Anfang der 1970er zeigten sich sinkende Werte, durch statistische Auswertungen der störungsfreien Laufleistungen, bei der Baureihe 211. Diese sind auf Schäden an Motoren ohne Kolbenölkühlung zurückzuführen. Diese Aggregate reagieren empfindlich auf häufigen Betrieb bei Motornennleistung. Die Bundesbahn beschloss daher die betroffenen Motoren aus den Maschinen auszubauen und sie in die Baureihe V 90 einzusetzen, in deren Lastprofil höhere Teillast-Anteile enthalten waren. Die Baureihe 211 erhielt im Austausch die Motoren mit Kolbenölkühlung. In zahlreichen Fällen wurden die Motoren mit 1350 PS der Baureihe 212 verbaut. Die Motoren wurden auf 1100 PS gedrosselt, wenn das originale Getriebe in der Lok verblieb. Die 1350-PS-Motoren wurden bevorzugt als gedrosselte Motoren eingebaut, da sie ebenfalls ohne Kolbenkühlung beschafft worden waren, und sie so einer etwas schondenden Restnutzung zugeführt werden konnten. Ungedrosselt wurde der 1350-PS-Motor nur verbaut, wenn die Lok das verstärkte Getriebe der Baureihe 212 enthielt. Durch den Umbau, konnten die 211er wie 212er eingesetzt werden. Eine Umzeichnung in die Baureihe 212 unterblieb jedoch.

Die Baureihe V 100.10 wurde im Jahre 1968 im Rahmen der Umnummerierung der Triebfahrzeuge der Deutschen Bundesbahn, als Baureihe 211 eingeordnet. Bei der Übernahme durch die Deutsche Bahn AG im Jahre 1994, entfiel die erste Ziffer („1“) der Ordnungsnummer.

Ab Anfang der 1990er Jahre wurden insgesamt 36 Lokomotiven der Baureihe V 100.10 von der ÖBB übernommen. Zwei davon als Ersatzteilspender. Die Lokomotiven erhielten einen neuen Hauptdieselmotor und waren bis zum 1. Oktober 2003 als Reihe 2048 in Betrieb. Sie waren hauptsächlich als Zuglok vor Güterzügen auf Nebenbahnen im Einsatz.

Die Firma OnRail in Mettmann modernisierte 1997 acht Lokomotiven der Baureihe V 100.10. Sie erhielten unter anderem neue Motoren und Aufbauten. Die umgebauten Loks wurden an verschiede Privatbahnen verkauft.

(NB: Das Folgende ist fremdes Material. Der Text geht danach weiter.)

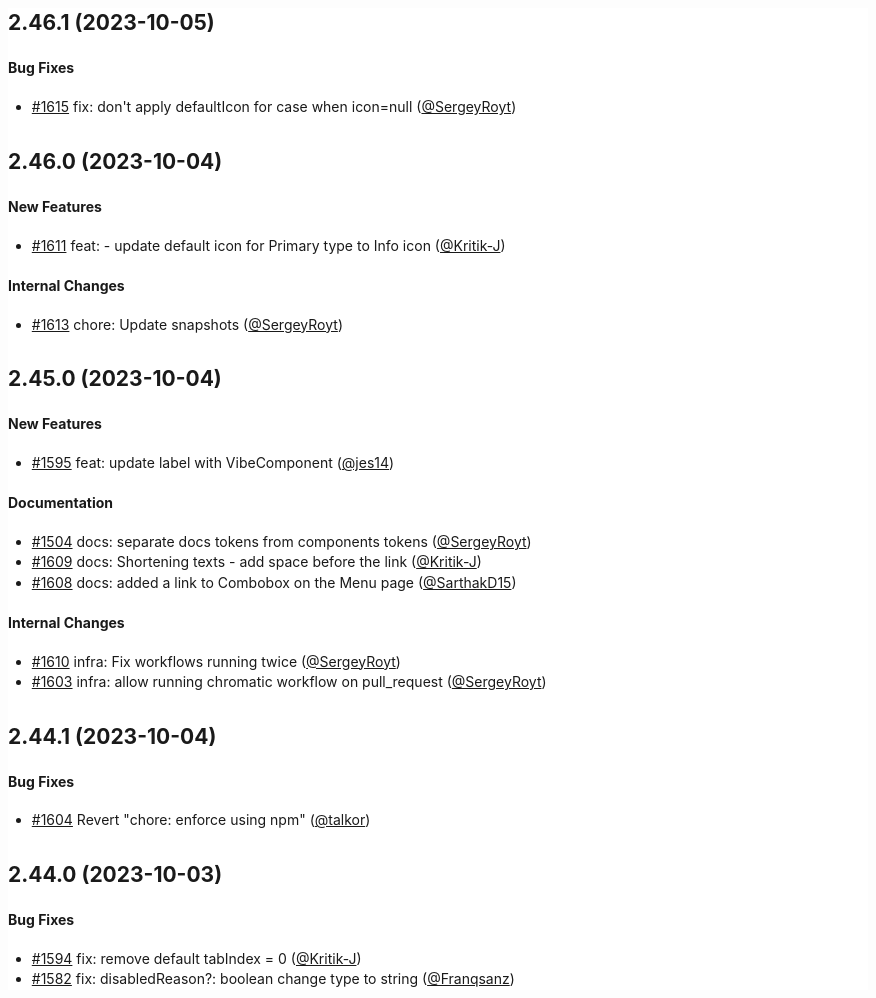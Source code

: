 ## 2.46.1 (2023-10-05)

#### Bug Fixes
* [#1615](https://github.com/mondaycom/monday-ui-react-core/pull/1615) fix: <AttentionBox> don't apply defaultIcon for case when icon=null ([@SergeyRoyt](https://github.com/SergeyRoyt))

## 2.46.0 (2023-10-04)

#### New Features
* [#1611](https://github.com/mondaycom/monday-ui-react-core/pull/1611) feat: <AttentionBox> - update default icon for Primary type to Info icon ([@Kritik-J](https://github.com/Kritik-J))

#### Internal Changes
* [#1613](https://github.com/mondaycom/monday-ui-react-core/pull/1613) chore: Update snapshots ([@SergeyRoyt](https://github.com/SergeyRoyt))

## 2.45.0 (2023-10-04)

#### New Features
* [#1595](https://github.com/mondaycom/monday-ui-react-core/pull/1595) feat: update label with VibeComponent ([@jes14](https://github.com/jes14))

#### Documentation
* [#1504](https://github.com/mondaycom/monday-ui-react-core/pull/1504) docs: separate docs tokens from components tokens ([@SergeyRoyt](https://github.com/SergeyRoyt))
* [#1609](https://github.com/mondaycom/monday-ui-react-core/pull/1609) docs: Shortening texts - add space before the link ([@Kritik-J](https://github.com/Kritik-J))
* [#1608](https://github.com/mondaycom/monday-ui-react-core/pull/1608) docs: added a link to Combobox on the Menu page  ([@SarthakD15](https://github.com/SarthakD15))

#### Internal Changes
* [#1610](https://github.com/mondaycom/monday-ui-react-core/pull/1610) infra: Fix workflows running twice ([@SergeyRoyt](https://github.com/SergeyRoyt))
* [#1603](https://github.com/mondaycom/monday-ui-react-core/pull/1603) infra: allow running chromatic workflow on pull_request ([@SergeyRoyt](https://github.com/SergeyRoyt))

## 2.44.1 (2023-10-04)

#### Bug Fixes
* [#1604](https://github.com/mondaycom/monday-ui-react-core/pull/1604) Revert "chore: enforce using npm" ([@talkor](https://github.com/talkor))

## 2.44.0 (2023-10-03)

#### Bug Fixes
* [#1594](https://github.com/mondaycom/monday-ui-react-core/pull/1594) fix: <Avatar> remove default tabIndex = 0 ([@Kritik-J](https://github.com/Kritik-J))
* [#1582](https://github.com/mondaycom/monday-ui-react-core/pull/1582) fix: <MenuButton> disabledReason?: boolean change type to string ([@Franqsanz](https://github.com/Franqsanz))
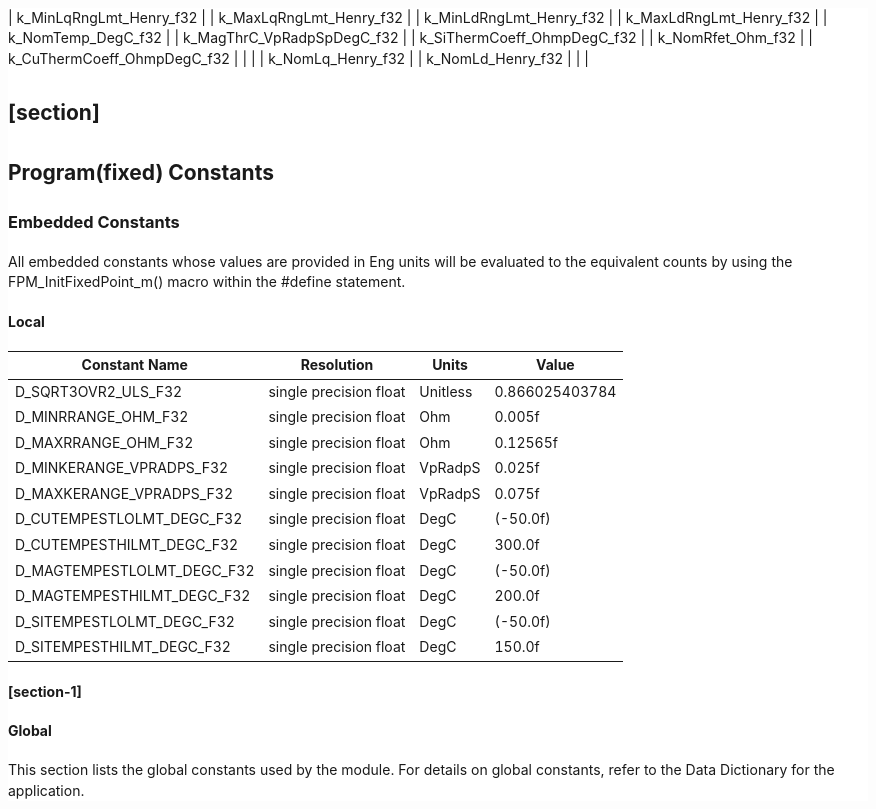 | k_MinLqRngLmt_Henry_f32          |
| k_MaxLqRngLmt_Henry_f32          |
| k_MinLdRngLmt_Henry_f32          |
| k_MaxLdRngLmt_Henry_f32          |
| k_NomTemp_DegC_f32               |
| k_MagThrC_VpRadpSpDegC_f32       |
| k_SiThermCoeff_OhmpDegC_f32      |
| k_NomRfet_Ohm_f32                |
| k_CuThermCoeff_OhmpDegC_f32      |
|                                  |
| k_NomLq_Henry_f32                |
| k_NomLd_Henry_f32                |
|                                  |

##  [section]

## Program(fixed) Constants

### Embedded Constants

All embedded constants whose values are provided in Eng units will be
evaluated to the equivalent counts by using the FPM_InitFixedPoint_m()
macro within the \#define statement.

#### Local

| Constant Name              | Resolution             | Units    | Value          |
|-------------------------------|--------------|--------------|--------------|
| D_SQRT3OVR2_ULS_F32        | single precision float | Unitless | 0.866025403784 |
| D_MINRRANGE_OHM_F32        | single precision float | Ohm      | 0.005f         |
| D_MAXRRANGE_OHM_F32        | single precision float | Ohm      | 0.12565f       |
| D_MINKERANGE_VPRADPS_F32   | single precision float | VpRadpS  | 0.025f         |
| D_MAXKERANGE_VPRADPS_F32   | single precision float | VpRadpS  | 0.075f         |
| D_CUTEMPESTLOLMT_DEGC_F32  | single precision float | DegC     | (-50.0f)       |
| D_CUTEMPESTHILMT_DEGC_F32  | single precision float | DegC     | 300.0f         |
| D_MAGTEMPESTLOLMT_DEGC_F32 | single precision float | DegC     | (-50.0f)       |
| D_MAGTEMPESTHILMT_DEGC_F32 | single precision float | DegC     | 200.0f         |
| D_SITEMPESTLOLMT_DEGC_F32  | single precision float | DegC     | (-50.0f)       |
| D_SITEMPESTHILMT_DEGC_F32  | single precision float | DegC     | 150.0f         |

####  [section-1]

#### Global

This section lists the global constants used by the module. For details
on global constants, refer to the Data Dictionary for the application.
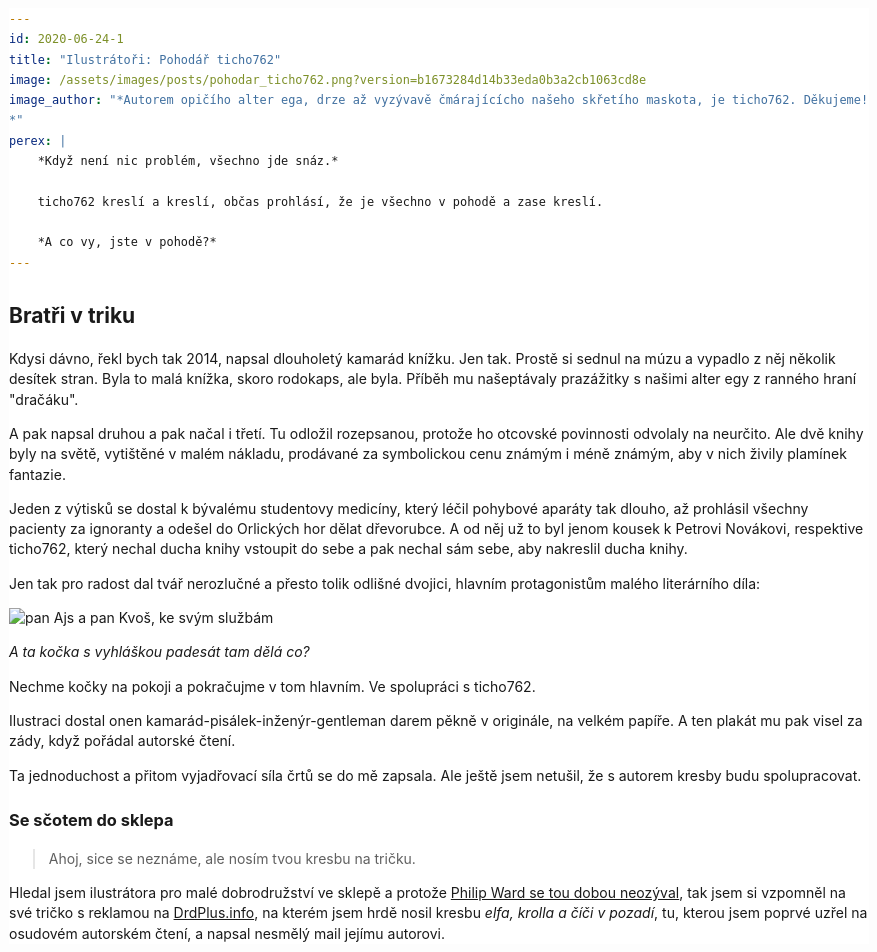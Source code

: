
 ```yaml
---
id: 2020-06-24-1
title: "Ilustrátoři: Pohodář ticho762"
image: /assets/images/posts/pohodar_ticho762.png?version=b1673284d14b33eda0b3a2cb1063cd8e
image_author: "*Autorem opičího alter ega, drze až vyzývavě čmárajícícho našeho skřetího maskota, je ticho762. Děkujeme!*"
perex: |
    *Když není nic problém, všechno jde snáz.*
    
    ticho762 kreslí a kreslí, občas prohlásí, že je všechno v pohodě a zase kreslí.

    *A co vy, jste v pohodě?*
---
```


## Bratři v triku

Kdysi dávno, řekl bych tak 2014, napsal dlouholetý kamarád knížku. Jen tak. Prostě si sednul na múzu a vypadlo z něj několik desítek stran. Byla to malá knížka, skoro rodokaps, ale byla.
Příběh mu našeptávaly prazážitky s našimi alter egy z ranného hraní "dračáku". 

A pak napsal druhou a pak načal i třetí. Tu odložil rozepsanou, protože ho otcovské povinnosti odvolaly na neurčito. Ale dvě knihy byly na světě, vytištěné v malém nákladu, prodávané za symbolickou cenu známým i méně známým, aby v nich živily plamínek fantazie.

Jeden z výtisků se dostal k bývalému studentovy medicíny, který léčil pohybové aparáty tak dlouho, až prohlásil všechny pacienty za ignoranty a odešel do Orlických hor dělat dřevorubce. A od něj už to byl jenom kousek k Petrovi Novákovi, respektive ticho762, který nechal ducha knihy vstoupit do sebe a pak nechal sám sebe, aby nakreslil ducha knihy.

Jen tak pro radost dal tvář nerozlučné a přesto tolik odlišné dvojici, hlavním protagonistům malého literárního díla:

![pan Ajs a pan Kvoš, ke svým službám](/assets/images/posts/kouzelnik_philip_ward/neznamy_hrdinove.jpg?version=2385b9ed273e73984e7702f8cecbd97b)

*A ta kočka s vyhláškou padesát tam dělá co?*

Nechme kočky na pokoji a pokračujme v tom hlavním. Ve spolupráci s ticho762.

Ilustraci dostal onen kamarád-pisálek-inženýr-gentleman darem pěkně v originále, na velkém papíře. A ten plakát mu pak visel za zády, když pořádal autorské čtení.

Ta jednoduchost a přitom vyjadřovací síla črtů se do mě zapsala. Ale ještě jsem netušil, že s autorem kresby budu spolupracovat.

### Se sčotem do sklepa

> Ahoj, sice se neznáme, ale nosím tvou kresbu na tričku.

Hledal jsem ilustrátora pro malé dobrodružství ve sklepě a protože [Philip Ward se tou dobou neozýval](2020-06-18-ilustratori-kouzelnik-philip-ward.md), tak jsem si vzpomněl na své tričko s reklamou na [DrdPlus.info](https://www.drdplus.info/), na kterém jsem hrdě nosil kresbu *elfa, krolla a číči v pozadí*, tu, kterou jsem poprvé uzřel na osudovém autorském čtení, a napsal nesmělý mail jejímu autorovi.
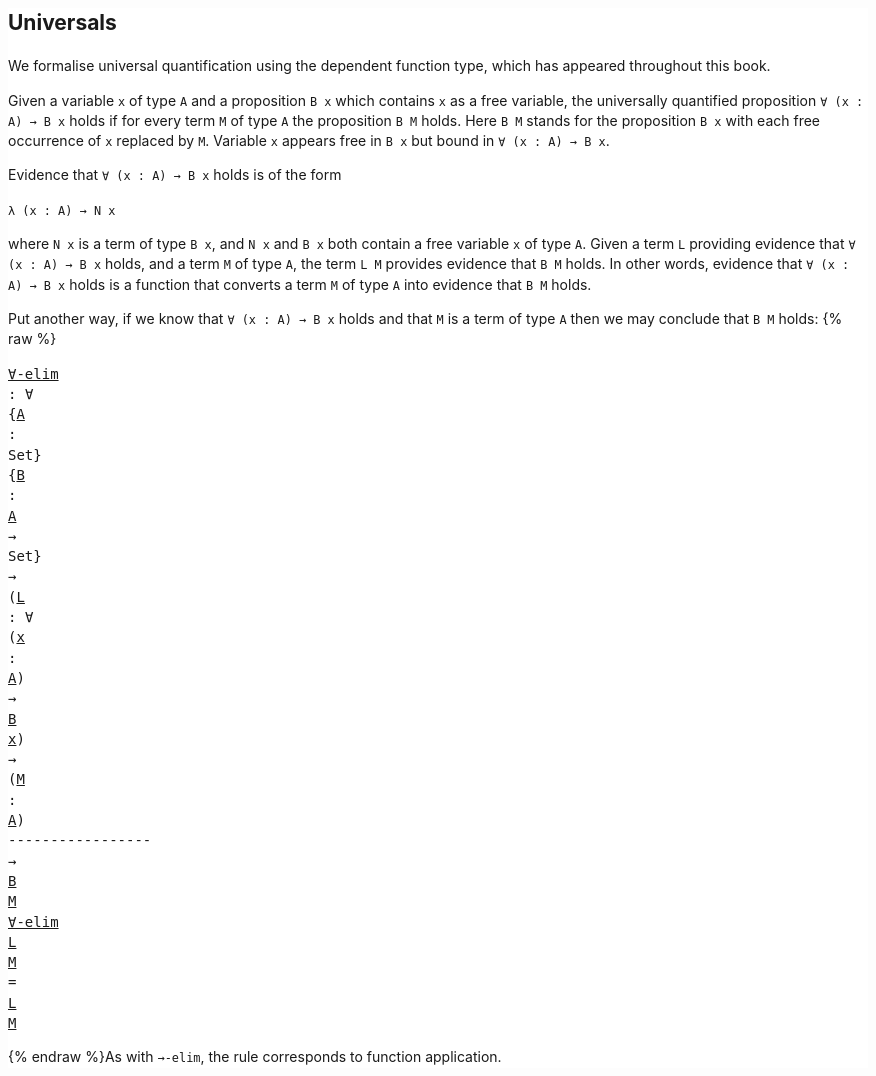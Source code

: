 ## Universals

We formalise universal quantification using the
dependent function type, which has appeared throughout this book.

Given a variable `x` of type `A` and a proposition `B x` which
contains `x` as a free variable, the universally quantified
proposition `∀ (x : A) → B x` holds if for every term `M` of type
`A` the proposition `B M` holds.  Here `B M` stands for
the proposition `B x` with each free occurrence of `x` replaced by
`M`.  Variable `x` appears free in `B x` but bound in
`∀ (x : A) → B x`.

Evidence that `∀ (x : A) → B x` holds is of the form

    λ (x : A) → N x

where `N x` is a term of type `B x`, and `N x` and `B x` both contain
a free variable `x` of type `A`.  Given a term `L` providing evidence
that `∀ (x : A) → B x` holds, and a term `M` of type `A`, the term `L
M` provides evidence that `B M` holds.  In other words, evidence that
`∀ (x : A) → B x` holds is a function that converts a term `M` of type
`A` into evidence that `B M` holds.

Put another way, if we know that `∀ (x : A) → B x` holds and that `M`
is a term of type `A` then we may conclude that `B M` holds:
{% raw %}<pre class="Agda"><a id="∀-elim"></a><a id="1736" href="{% endraw %}{{ site.baseurl }}{% link out/plfa/part1/Quantifiers.md %}{% raw %}#1736" class="Function">∀-elim</a> <a id="1743" class="Symbol">:</a> <a id="1745" class="Symbol">∀</a> <a id="1747" class="Symbol">{</a><a id="1748" href="plfa.part1.Quantifiers.html#1748" class="Bound">A</a> <a id="1750" class="Symbol">:</a> <a id="1752" class="PrimitiveType">Set</a><a id="1755" class="Symbol">}</a> <a id="1757" class="Symbol">{</a><a id="1758" href="plfa.part1.Quantifiers.html#1758" class="Bound">B</a> <a id="1760" class="Symbol">:</a> <a id="1762" href="plfa.part1.Quantifiers.html#1748" class="Bound">A</a> <a id="1764" class="Symbol">→</a> <a id="1766" class="PrimitiveType">Set</a><a id="1769" class="Symbol">}</a>
  <a id="1773" class="Symbol">→</a> <a id="1775" class="Symbol">(</a><a id="1776" href="{% endraw %}{{ site.baseurl }}{% link out/plfa/part1/Quantifiers.md %}{% raw %}#1776" class="Bound">L</a> <a id="1778" class="Symbol">:</a> <a id="1780" class="Symbol">∀</a> <a id="1782" class="Symbol">(</a><a id="1783" href="plfa.part1.Quantifiers.html#1783" class="Bound">x</a> <a id="1785" class="Symbol">:</a> <a id="1787" href="plfa.part1.Quantifiers.html#1748" class="Bound">A</a><a id="1788" class="Symbol">)</a> <a id="1790" class="Symbol">→</a> <a id="1792" href="plfa.part1.Quantifiers.html#1758" class="Bound">B</a> <a id="1794" href="plfa.part1.Quantifiers.html#1783" class="Bound">x</a><a id="1795" class="Symbol">)</a>
  <a id="1799" class="Symbol">→</a> <a id="1801" class="Symbol">(</a><a id="1802" href="{% endraw %}{{ site.baseurl }}{% link out/plfa/part1/Quantifiers.md %}{% raw %}#1802" class="Bound">M</a> <a id="1804" class="Symbol">:</a> <a id="1806" href="plfa.part1.Quantifiers.html#1748" class="Bound">A</a><a id="1807" class="Symbol">)</a>
    <a id="1813" class="Comment">-----------------</a>
  <a id="1833" class="Symbol">→</a> <a id="1835" href="{% endraw %}{{ site.baseurl }}{% link out/plfa/part1/Quantifiers.md %}{% raw %}#1758" class="Bound">B</a> <a id="1837" href="plfa.part1.Quantifiers.html#1802" class="Bound">M</a>
<a id="1839" href="{% endraw %}{{ site.baseurl }}{% link out/plfa/part1/Quantifiers.md %}{% raw %}#1736" class="Function">∀-elim</a> <a id="1846" href="plfa.part1.Quantifiers.html#1846" class="Bound">L</a> <a id="1848" href="plfa.part1.Quantifiers.html#1848" class="Bound">M</a> <a id="1850" class="Symbol">=</a> <a id="1852" href="plfa.part1.Quantifiers.html#1846" class="Bound">L</a> <a id="1854" href="plfa.part1.Quantifiers.html#1848" class="Bound">M</a>
</pre>{% endraw %}As with `→-elim`, the rule corresponds to function application.
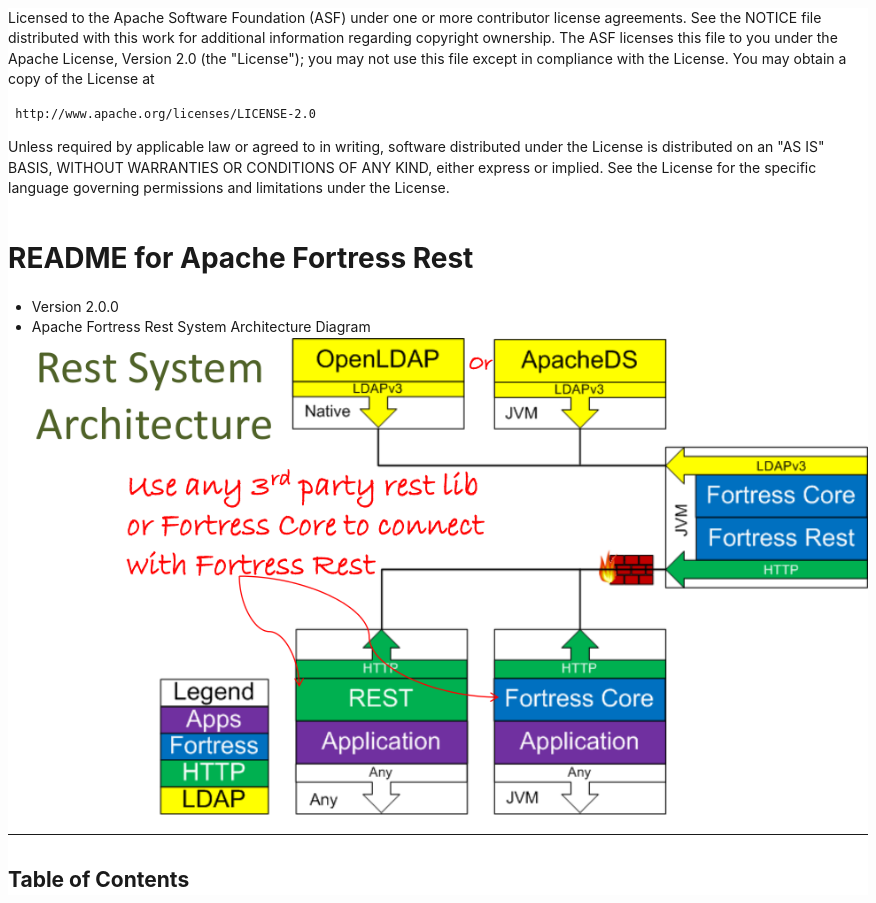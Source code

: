    Licensed to the Apache Software Foundation (ASF) under one
   or more contributor license agreements.  See the NOTICE file
   distributed with this work for additional information
   regarding copyright ownership.  The ASF licenses this file
   to you under the Apache License, Version 2.0 (the
   "License"); you may not use this file except in compliance
   with the License.  You may obtain a copy of the License at

     http://www.apache.org/licenses/LICENSE-2.0

   Unless required by applicable law or agreed to in writing,
   software distributed under the License is distributed on an
   "AS IS" BASIS, WITHOUT WARRANTIES OR CONDITIONS OF ANY
   KIND, either express or implied.  See the License for the
   specific language governing permissions and limitations
   under the License.

# README for Apache Fortress Rest
 * Version 2.0.0
 * Apache Fortress Rest System Architecture Diagram
 ![Apache Fortress Rest System Architecture](images/fortress-rest-system-arch.png "Apache Fortress Rest System Architecture")

-------------------------------------------------------------------------------
## Table of Contents
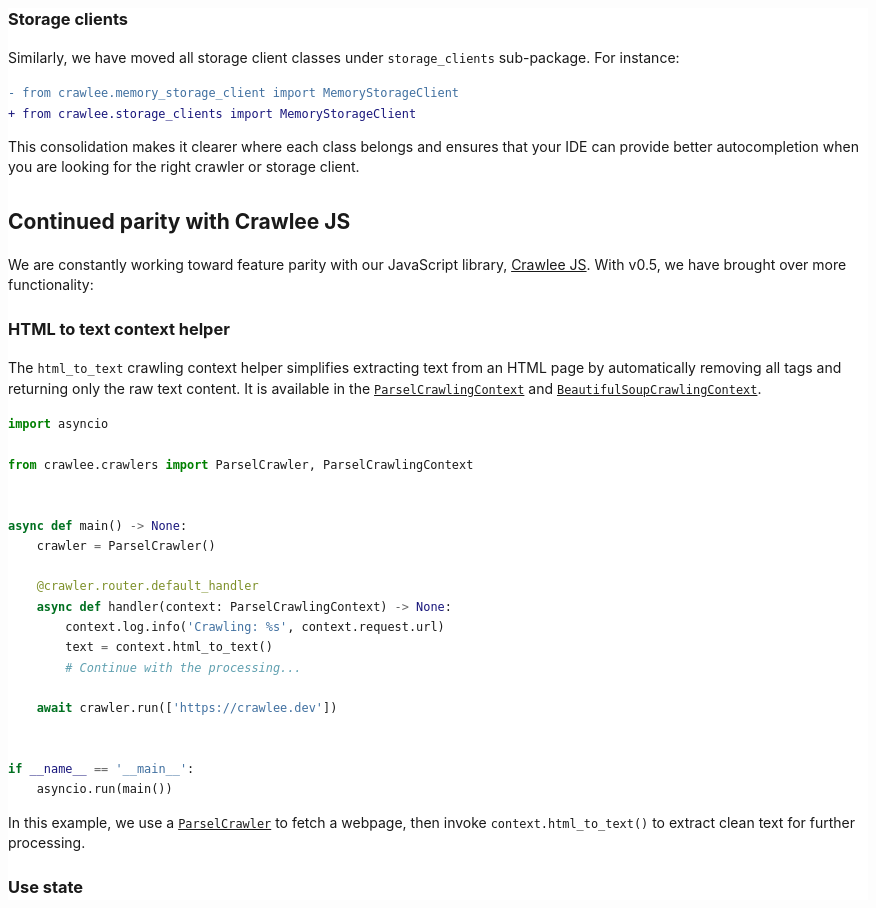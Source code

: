 ### Storage clients

Similarly, we have moved all storage client classes under `storage_clients` sub-package. For instance:

```diff
- from crawlee.memory_storage_client import MemoryStorageClient
+ from crawlee.storage_clients import MemoryStorageClient
```

This consolidation makes it clearer where each class belongs and ensures that your IDE can provide better autocompletion when you are looking for the right crawler or storage client.

## Continued parity with Crawlee JS

We are constantly working toward feature parity with our JavaScript library, [Crawlee JS](https://github.com/apify/crawlee). With v0.5, we have brought over more functionality:

### HTML to text context helper

The `html_to_text` crawling context helper simplifies extracting text from an HTML page by automatically removing all tags and returning only the raw text content. It is available in the [`ParselCrawlingContext`](https://www.crawlee.dev/python/api/class/ParselCrawlingContext#html_to_text) and [`BeautifulSoupCrawlingContext`](https://www.crawlee.dev/python/api/class/BeautifulSoupCrawlingContext#html_to_text).

```python
import asyncio

from crawlee.crawlers import ParselCrawler, ParselCrawlingContext


async def main() -> None:
    crawler = ParselCrawler()

    @crawler.router.default_handler
    async def handler(context: ParselCrawlingContext) -> None:
        context.log.info('Crawling: %s', context.request.url)
        text = context.html_to_text()
        # Continue with the processing...

    await crawler.run(['https://crawlee.dev'])


if __name__ == '__main__':
    asyncio.run(main())
```

In this example, we use a [`ParselCrawler`](https://www.crawlee.dev/python/api/class/ParselCrawler) to fetch a webpage, then invoke `context.html_to_text()` to extract clean text for further processing.

### Use state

Die letzte Maschine bei der DB wurde im Jahre 2001, nach fast vierzig Jahren Einsatz, ausgemustert. Die V 100 1023 wurde nach Ihrer Ausmusterung in den Bestand des DB-Museums Nürnberg eingereiht. Bei einem Lokschuppenbrand am 17. Oktober 2005 wurde die Lok schwer beschädigt. Im Juni/Juli 2006 wurde die Lok, wie auch alle anderen ausgebrannten Dieselloks des Museums, verschrottet.